PROVIDED DATA:
--------------------------------------------------

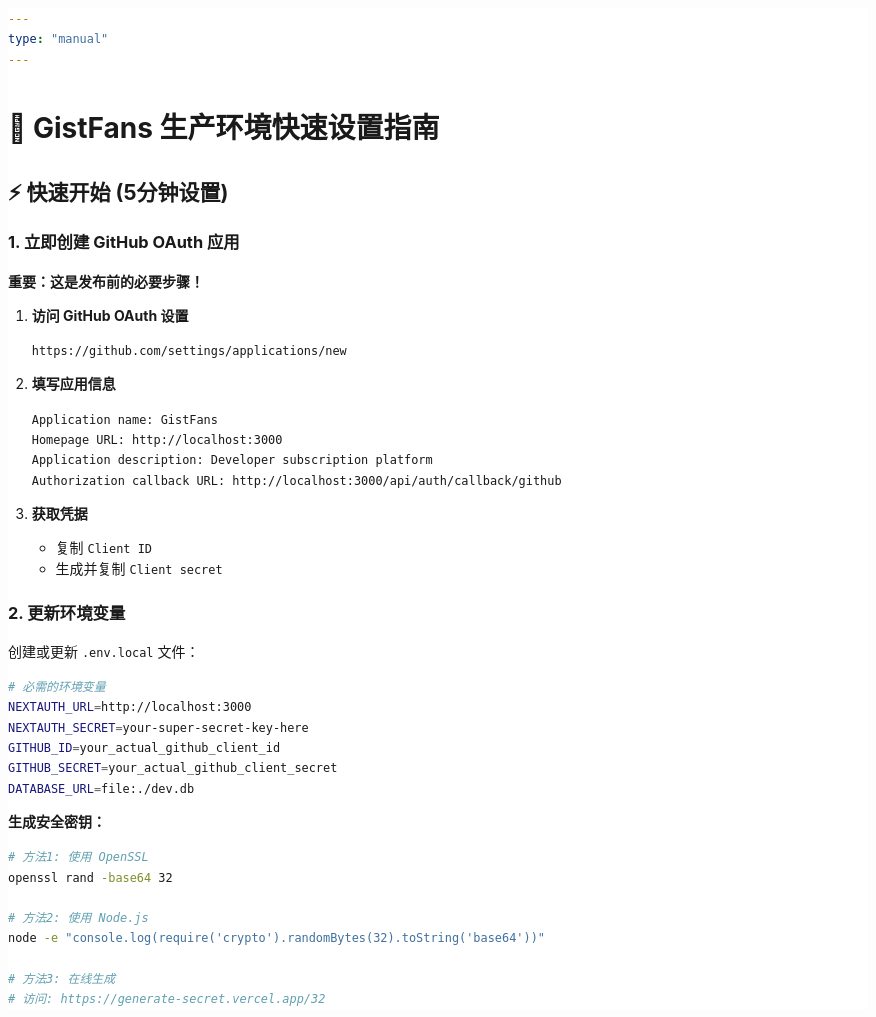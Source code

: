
 ```yaml
---
type: "manual"
---
```


# 🚀 GistFans 生产环境快速设置指南

## ⚡ 快速开始 (5分钟设置)

### 1. 立即创建 GitHub OAuth 应用

**重要：这是发布前的必要步骤！**

1. **访问 GitHub OAuth 设置**
   ```
   https://github.com/settings/applications/new
   ```

2. **填写应用信息**
   ```
   Application name: GistFans
   Homepage URL: http://localhost:3000
   Application description: Developer subscription platform
   Authorization callback URL: http://localhost:3000/api/auth/callback/github
   ```

3. **获取凭据**
   - 复制 `Client ID`
   - 生成并复制 `Client secret`

### 2. 更新环境变量

创建或更新 `.env.local` 文件：

```bash
# 必需的环境变量
NEXTAUTH_URL=http://localhost:3000
NEXTAUTH_SECRET=your-super-secret-key-here
GITHUB_ID=your_actual_github_client_id
GITHUB_SECRET=your_actual_github_client_secret
DATABASE_URL=file:./dev.db
```

**生成安全密钥：**
```bash
# 方法1: 使用 OpenSSL
openssl rand -base64 32

# 方法2: 使用 Node.js
node -e "console.log(require('crypto').randomBytes(32).toString('base64'))"

# 方法3: 在线生成
# 访问: https://generate-secret.vercel.app/32
```
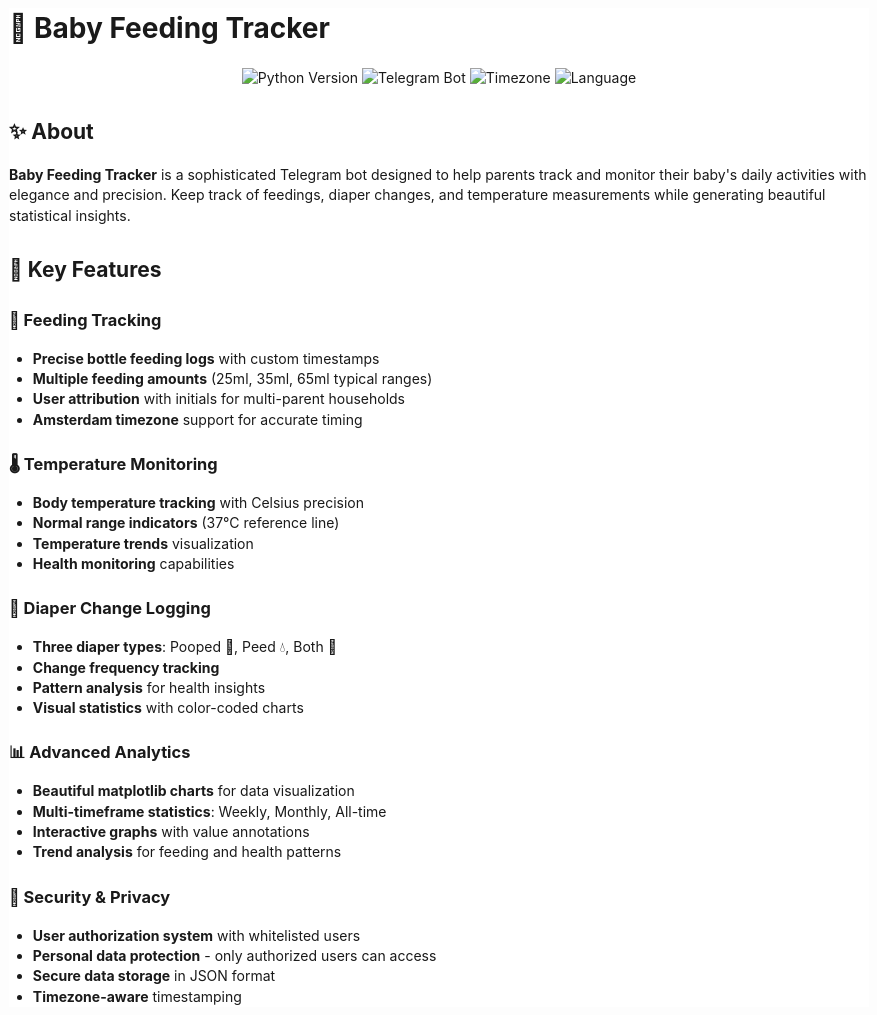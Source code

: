 # 👸 Baby Feeding Tracker

<div align="center">
  <img src="https://img.shields.io/badge/Python-3.8+-blue.svg" alt="Python Version">
  <img src="https://img.shields.io/badge/Telegram-Bot_API-blue.svg" alt="Telegram Bot">
  <img src="https://img.shields.io/badge/Timezone-Amsterdam-orange.svg" alt="Timezone">
  <img src="https://img.shields.io/badge/Language-Dutch-green.svg" alt="Language">
</div>

## ✨ About

**Baby Feeding Tracker** is a sophisticated Telegram bot designed to help parents track and monitor their baby's daily activities with elegance and precision. Keep track of feedings, diaper changes, and temperature measurements while generating beautiful statistical insights.

## 🎯 Key Features

### 🍼 Feeding Tracking
- **Precise bottle feeding logs** with custom timestamps
- **Multiple feeding amounts** (25ml, 35ml, 65ml typical ranges)
- **User attribution** with initials for multi-parent households
- **Amsterdam timezone** support for accurate timing

### 🌡️ Temperature Monitoring
- **Body temperature tracking** with Celsius precision
- **Normal range indicators** (37°C reference line)
- **Temperature trends** visualization
- **Health monitoring** capabilities

### 🧷 Diaper Change Logging
- **Three diaper types**: Pooped 💩, Peed 💧, Both 🧷
- **Change frequency tracking**
- **Pattern analysis** for health insights
- **Visual statistics** with color-coded charts

### 📊 Advanced Analytics
- **Beautiful matplotlib charts** for data visualization
- **Multi-timeframe statistics**: Weekly, Monthly, All-time
- **Interactive graphs** with value annotations
- **Trend analysis** for feeding and health patterns

### 🔐 Security & Privacy
- **User authorization system** with whitelisted users
- **Personal data protection** - only authorized users can access
- **Secure data storage** in JSON format
- **Timezone-aware** timestamping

--------------------------------------------------

YOUR GOAL:
Reproduce the material in full, word for word, and omit the pictures.

EXERCISE ANSWER:
Source code

:
 ```yaml
---
type: "manual"
---
```


# 🚀 GistFans 生产环境快速设置指南

## ⚡ 快速开始 (5分钟设置)

### 1. 立即创建 GitHub OAuth 应用

**重要：这是发布前的必要步骤！**

1. **访问 GitHub OAuth 设置**
   ```
   https://github.com/settings/applications/new
   ```

2. **填写应用信息**
   ```
   Application name: GistFans
   Homepage URL: http://localhost:3000
   Application description: Developer subscription platform
   Authorization callback URL: http://localhost:3000/api/auth/callback/github
   ```

3. **获取凭据**
   - 复制 `Client ID`
   - 生成并复制 `Client secret`

### 2. 更新环境变量

创建或更新 `.env.local` 文件：

```bash
# 必需的环境变量
NEXTAUTH_URL=http://localhost:3000
NEXTAUTH_SECRET=your-super-secret-key-here
GITHUB_ID=your_actual_github_client_id
GITHUB_SECRET=your_actual_github_client_secret
DATABASE_URL=file:./dev.db
```

**生成安全密钥：**
```bash
# 方法1: 使用 OpenSSL
openssl rand -base64 32

# 方法2: 使用 Node.js
node -e "console.log(require('crypto').randomBytes(32).toString('base64'))"

# 方法3: 在线生成
# 访问: https://generate-secret.vercel.app/32
```
Source code

: # 👸 Baby Feeding Tracker

<div align="center">
  <img src="https://img.shields.io/badge/Python-3.8+-blue.svg" alt="Python Version">
  <img src="https://img.shields.io/badge/Telegram-Bot_API-blue.svg" alt="Telegram Bot">
  <img src="https://img.shields.io/badge/Timezone-Amsterdam-orange.svg" alt="Timezone">
  <img src="https://img.shields.io/badge/Language-Dutch-green.svg" alt="Language">
</div>

## ✨ About

**Baby Feeding Tracker** is a sophisticated Telegram bot designed to help parents track and monitor their baby's daily activities with elegance and precision. Keep track of feedings, diaper changes, and temperature measurements while generating beautiful statistical insights.

## 🎯 Key Features

### 🍼 Feeding Tracking
- **Precise bottle feeding logs** with custom timestamps
- **Multiple feeding amounts** (25ml, 35ml, 65ml typical ranges)
- **User attribution** with initials for multi-parent households
- **Amsterdam timezone** support for accurate timing

### 🌡️ Temperature Monitoring
- **Body temperature tracking** with Celsius precision
- **Normal range indicators** (37°C reference line)
- **Temperature trends** visualization
- **Health monitoring** capabilities

### 🧷 Diaper Change Logging
- **Three diaper types**: Pooped 💩, Peed 💧, Both 🧷
- **Change frequency tracking**
- **Pattern analysis** for health insights
- **Visual statistics** with color-coded charts

### 📊 Advanced Analytics
- **Beautiful matplotlib charts** for data visualization
- **Multi-timeframe statistics**: Weekly, Monthly, All-time
- **Interactive graphs** with value annotations
- **Trend analysis** for feeding and health patterns

### 🔐 Security & Privacy
- **User authorization system** with whitelisted users
- **Personal data protection** - only authorized users can access
- **Secure data storage** in JSON format
- **Timezone-aware** timestamping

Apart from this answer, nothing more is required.